Rendered images with source text:
——————————
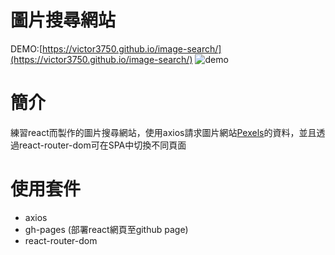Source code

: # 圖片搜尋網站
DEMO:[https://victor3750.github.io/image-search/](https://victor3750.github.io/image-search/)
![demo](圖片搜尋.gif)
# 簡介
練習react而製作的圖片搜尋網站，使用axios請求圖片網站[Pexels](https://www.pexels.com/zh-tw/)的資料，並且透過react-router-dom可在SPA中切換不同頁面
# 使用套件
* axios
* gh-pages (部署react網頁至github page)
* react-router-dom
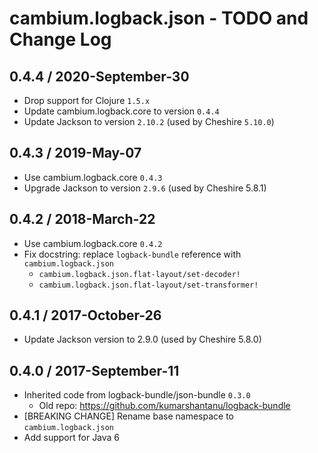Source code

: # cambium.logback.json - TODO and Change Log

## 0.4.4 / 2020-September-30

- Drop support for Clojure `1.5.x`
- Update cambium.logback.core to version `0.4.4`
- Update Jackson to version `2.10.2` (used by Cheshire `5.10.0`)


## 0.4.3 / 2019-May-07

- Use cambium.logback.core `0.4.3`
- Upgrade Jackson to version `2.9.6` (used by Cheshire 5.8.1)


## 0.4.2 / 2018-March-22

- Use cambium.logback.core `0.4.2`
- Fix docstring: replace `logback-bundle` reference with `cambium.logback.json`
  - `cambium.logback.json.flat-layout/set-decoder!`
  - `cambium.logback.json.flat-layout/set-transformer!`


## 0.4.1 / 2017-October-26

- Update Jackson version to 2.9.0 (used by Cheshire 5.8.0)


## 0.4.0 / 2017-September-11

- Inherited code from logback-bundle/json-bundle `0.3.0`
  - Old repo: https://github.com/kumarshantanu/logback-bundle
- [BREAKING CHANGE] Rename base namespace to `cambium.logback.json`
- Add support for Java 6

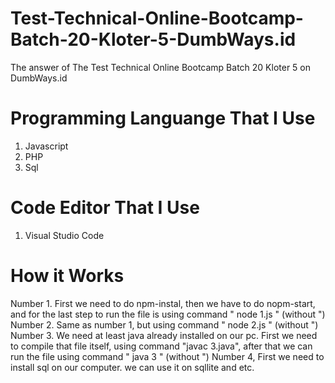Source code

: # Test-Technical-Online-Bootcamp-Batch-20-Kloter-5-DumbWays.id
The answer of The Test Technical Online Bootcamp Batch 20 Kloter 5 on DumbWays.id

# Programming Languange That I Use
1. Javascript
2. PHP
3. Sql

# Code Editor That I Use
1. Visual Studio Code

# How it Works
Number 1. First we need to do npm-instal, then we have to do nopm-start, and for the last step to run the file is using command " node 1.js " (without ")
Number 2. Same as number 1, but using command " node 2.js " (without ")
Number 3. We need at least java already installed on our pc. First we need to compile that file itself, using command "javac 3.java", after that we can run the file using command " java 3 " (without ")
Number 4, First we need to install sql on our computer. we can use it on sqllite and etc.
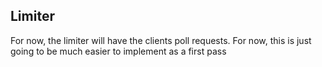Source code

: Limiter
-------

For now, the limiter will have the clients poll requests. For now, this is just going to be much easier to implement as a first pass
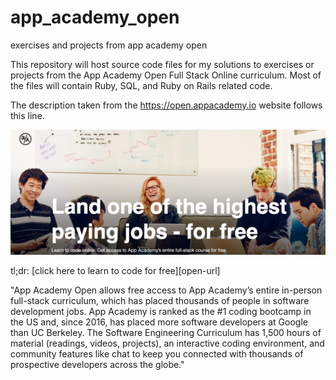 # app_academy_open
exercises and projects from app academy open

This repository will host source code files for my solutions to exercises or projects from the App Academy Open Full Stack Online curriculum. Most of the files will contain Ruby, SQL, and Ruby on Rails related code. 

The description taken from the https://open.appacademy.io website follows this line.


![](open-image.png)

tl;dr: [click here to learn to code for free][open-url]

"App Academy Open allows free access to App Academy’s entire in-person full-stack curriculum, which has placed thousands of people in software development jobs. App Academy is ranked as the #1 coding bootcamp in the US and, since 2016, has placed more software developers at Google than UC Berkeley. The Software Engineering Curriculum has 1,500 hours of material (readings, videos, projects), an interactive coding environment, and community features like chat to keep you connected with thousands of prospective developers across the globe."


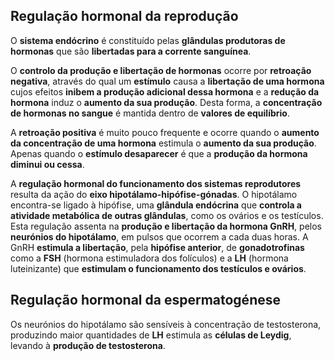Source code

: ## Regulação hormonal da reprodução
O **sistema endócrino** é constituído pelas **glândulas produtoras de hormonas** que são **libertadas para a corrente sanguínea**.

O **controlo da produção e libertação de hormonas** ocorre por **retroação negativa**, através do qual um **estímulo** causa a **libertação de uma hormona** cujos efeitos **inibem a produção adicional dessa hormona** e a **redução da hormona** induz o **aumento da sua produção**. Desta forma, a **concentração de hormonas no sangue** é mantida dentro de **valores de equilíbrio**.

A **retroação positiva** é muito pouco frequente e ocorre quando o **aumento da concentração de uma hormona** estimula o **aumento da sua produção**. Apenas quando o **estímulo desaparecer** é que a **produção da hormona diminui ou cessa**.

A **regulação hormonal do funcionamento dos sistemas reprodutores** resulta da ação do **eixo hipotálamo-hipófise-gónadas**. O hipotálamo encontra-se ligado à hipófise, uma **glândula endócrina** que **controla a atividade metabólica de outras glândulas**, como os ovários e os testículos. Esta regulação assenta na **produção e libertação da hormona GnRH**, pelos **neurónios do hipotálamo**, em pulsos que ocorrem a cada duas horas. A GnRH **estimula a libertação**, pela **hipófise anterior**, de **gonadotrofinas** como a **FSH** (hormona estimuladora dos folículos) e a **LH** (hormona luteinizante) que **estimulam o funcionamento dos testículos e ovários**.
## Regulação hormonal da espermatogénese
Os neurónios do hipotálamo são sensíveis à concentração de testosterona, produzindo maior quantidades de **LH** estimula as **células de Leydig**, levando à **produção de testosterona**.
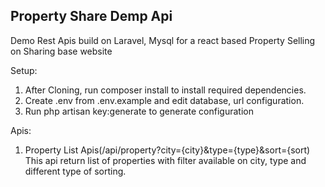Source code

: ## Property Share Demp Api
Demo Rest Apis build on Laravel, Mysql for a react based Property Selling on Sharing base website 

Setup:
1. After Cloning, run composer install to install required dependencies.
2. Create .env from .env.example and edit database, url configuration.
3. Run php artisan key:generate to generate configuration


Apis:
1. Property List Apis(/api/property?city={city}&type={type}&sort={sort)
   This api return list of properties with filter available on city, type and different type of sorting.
——————————
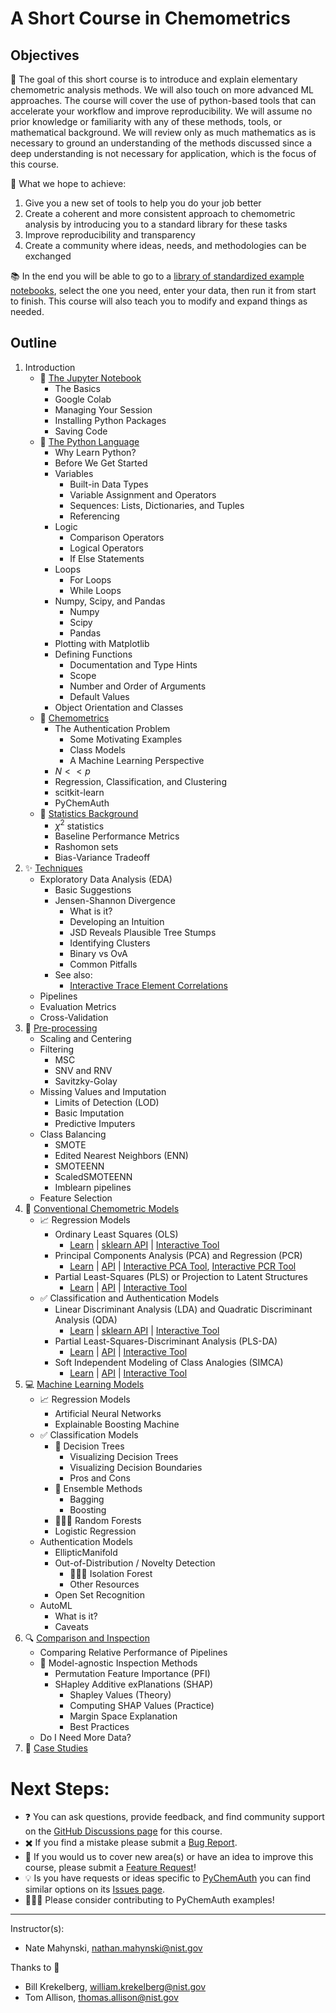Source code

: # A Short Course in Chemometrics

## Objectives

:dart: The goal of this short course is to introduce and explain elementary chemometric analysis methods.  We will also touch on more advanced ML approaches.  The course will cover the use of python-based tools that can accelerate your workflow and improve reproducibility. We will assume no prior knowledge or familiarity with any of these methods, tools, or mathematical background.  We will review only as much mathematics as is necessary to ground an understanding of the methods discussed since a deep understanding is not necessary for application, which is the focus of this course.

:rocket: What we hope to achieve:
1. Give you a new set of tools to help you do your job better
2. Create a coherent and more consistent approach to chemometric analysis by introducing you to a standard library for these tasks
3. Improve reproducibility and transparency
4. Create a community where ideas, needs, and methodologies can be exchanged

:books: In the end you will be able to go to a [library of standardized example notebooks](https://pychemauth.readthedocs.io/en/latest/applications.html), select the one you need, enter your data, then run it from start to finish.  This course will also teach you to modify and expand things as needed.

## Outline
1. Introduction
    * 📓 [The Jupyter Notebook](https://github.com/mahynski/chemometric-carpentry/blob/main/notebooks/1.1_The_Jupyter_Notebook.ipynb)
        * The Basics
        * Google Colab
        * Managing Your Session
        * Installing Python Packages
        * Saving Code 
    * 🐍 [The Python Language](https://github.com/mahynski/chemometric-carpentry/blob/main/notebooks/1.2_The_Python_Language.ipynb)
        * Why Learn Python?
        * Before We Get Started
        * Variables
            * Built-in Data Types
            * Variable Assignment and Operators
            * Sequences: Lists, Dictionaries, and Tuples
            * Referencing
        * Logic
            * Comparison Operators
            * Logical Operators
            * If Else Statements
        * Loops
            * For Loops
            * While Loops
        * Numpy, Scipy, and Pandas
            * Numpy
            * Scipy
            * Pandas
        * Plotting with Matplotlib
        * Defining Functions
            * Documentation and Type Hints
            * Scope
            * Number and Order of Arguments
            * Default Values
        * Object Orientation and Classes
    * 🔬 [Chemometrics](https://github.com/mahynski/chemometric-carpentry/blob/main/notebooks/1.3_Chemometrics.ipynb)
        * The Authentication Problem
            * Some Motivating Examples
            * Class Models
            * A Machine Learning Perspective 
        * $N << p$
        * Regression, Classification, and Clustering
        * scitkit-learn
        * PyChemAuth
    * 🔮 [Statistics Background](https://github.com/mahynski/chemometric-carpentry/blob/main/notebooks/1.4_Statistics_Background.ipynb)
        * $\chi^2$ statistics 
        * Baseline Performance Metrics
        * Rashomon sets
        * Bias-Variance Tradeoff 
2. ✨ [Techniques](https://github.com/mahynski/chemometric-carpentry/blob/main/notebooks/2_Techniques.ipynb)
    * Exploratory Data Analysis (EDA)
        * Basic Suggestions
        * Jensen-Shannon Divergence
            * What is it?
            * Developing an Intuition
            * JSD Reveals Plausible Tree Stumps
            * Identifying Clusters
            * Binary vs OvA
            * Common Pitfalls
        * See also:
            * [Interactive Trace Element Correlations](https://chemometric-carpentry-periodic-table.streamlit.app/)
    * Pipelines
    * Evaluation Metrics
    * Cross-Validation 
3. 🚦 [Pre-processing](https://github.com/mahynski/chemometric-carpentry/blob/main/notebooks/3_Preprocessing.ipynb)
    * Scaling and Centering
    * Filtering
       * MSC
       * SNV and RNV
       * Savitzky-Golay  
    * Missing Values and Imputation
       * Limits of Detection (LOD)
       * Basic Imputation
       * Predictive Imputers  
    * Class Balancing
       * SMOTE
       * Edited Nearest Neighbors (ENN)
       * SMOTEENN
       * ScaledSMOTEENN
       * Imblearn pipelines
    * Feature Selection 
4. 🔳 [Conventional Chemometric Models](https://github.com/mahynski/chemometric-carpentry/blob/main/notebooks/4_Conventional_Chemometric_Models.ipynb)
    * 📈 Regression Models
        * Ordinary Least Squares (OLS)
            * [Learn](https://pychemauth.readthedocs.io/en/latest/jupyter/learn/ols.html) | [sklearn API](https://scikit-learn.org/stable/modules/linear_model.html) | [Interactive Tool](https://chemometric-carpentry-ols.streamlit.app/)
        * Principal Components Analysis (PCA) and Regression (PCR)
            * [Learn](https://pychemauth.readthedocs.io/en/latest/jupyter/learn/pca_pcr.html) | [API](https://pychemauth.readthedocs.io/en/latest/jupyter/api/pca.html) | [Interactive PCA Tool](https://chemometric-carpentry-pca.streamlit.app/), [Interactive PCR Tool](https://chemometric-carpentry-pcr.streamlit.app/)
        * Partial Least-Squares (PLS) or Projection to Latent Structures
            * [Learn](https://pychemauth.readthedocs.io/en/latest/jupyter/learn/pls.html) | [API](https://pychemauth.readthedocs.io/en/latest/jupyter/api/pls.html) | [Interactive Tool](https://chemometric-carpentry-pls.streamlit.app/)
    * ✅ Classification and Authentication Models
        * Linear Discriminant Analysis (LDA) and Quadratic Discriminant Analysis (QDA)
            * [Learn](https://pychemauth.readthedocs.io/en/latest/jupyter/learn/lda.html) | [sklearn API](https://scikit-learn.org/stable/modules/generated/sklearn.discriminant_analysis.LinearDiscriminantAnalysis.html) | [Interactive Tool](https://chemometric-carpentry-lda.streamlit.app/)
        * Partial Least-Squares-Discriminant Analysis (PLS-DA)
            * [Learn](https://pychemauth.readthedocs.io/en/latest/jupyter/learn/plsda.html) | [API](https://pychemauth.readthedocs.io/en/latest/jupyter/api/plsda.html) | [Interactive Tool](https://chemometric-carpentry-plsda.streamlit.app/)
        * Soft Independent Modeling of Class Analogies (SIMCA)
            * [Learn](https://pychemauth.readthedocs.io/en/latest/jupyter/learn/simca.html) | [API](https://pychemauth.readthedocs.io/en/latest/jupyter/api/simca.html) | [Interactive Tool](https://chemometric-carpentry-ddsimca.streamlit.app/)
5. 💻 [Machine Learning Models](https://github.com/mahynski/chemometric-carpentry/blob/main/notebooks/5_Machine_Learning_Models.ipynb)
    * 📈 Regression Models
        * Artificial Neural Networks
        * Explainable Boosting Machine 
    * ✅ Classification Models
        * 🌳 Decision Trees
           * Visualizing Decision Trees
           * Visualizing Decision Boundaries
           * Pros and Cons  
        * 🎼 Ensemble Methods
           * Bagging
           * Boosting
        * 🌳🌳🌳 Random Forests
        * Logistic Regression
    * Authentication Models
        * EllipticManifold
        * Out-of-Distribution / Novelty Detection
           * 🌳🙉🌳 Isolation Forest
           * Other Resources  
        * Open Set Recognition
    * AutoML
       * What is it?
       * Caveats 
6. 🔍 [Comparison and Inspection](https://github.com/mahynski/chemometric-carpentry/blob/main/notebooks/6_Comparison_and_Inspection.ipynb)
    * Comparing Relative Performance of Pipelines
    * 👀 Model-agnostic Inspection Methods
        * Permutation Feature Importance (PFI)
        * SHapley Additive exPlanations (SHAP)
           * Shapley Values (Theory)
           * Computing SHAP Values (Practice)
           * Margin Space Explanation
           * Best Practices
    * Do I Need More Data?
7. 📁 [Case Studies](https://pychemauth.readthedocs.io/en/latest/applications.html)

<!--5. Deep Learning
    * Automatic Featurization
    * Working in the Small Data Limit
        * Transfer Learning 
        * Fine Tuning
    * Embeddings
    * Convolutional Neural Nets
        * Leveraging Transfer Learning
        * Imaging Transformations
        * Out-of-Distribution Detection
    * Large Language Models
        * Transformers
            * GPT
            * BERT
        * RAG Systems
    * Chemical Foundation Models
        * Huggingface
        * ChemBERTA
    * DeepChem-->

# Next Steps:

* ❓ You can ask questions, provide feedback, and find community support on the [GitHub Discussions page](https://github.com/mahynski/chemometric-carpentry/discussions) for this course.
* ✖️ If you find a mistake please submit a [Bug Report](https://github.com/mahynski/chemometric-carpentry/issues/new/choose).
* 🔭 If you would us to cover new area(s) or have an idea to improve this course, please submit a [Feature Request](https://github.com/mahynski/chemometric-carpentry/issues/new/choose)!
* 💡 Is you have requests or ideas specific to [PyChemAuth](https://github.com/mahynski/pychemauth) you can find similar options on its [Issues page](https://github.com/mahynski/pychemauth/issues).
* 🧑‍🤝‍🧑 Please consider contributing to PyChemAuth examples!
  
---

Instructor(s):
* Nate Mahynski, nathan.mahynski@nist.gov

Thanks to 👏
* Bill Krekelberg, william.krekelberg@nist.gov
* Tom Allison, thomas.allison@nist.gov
——————————
* **Work to be completed**:
Copy each line from the data that features the string "requests".

* **Answer area**:
For now, the limiter will have the clients poll requests. For now, this is just going to be much easier to implement as a first pass
* 💡 Is you have requests or ideas specific to [PyChemAuth](https://github.com/mahynski/pychemauth) you can find similar options on its [Issues page](https://github.com/mahynski/pychemauth/issues).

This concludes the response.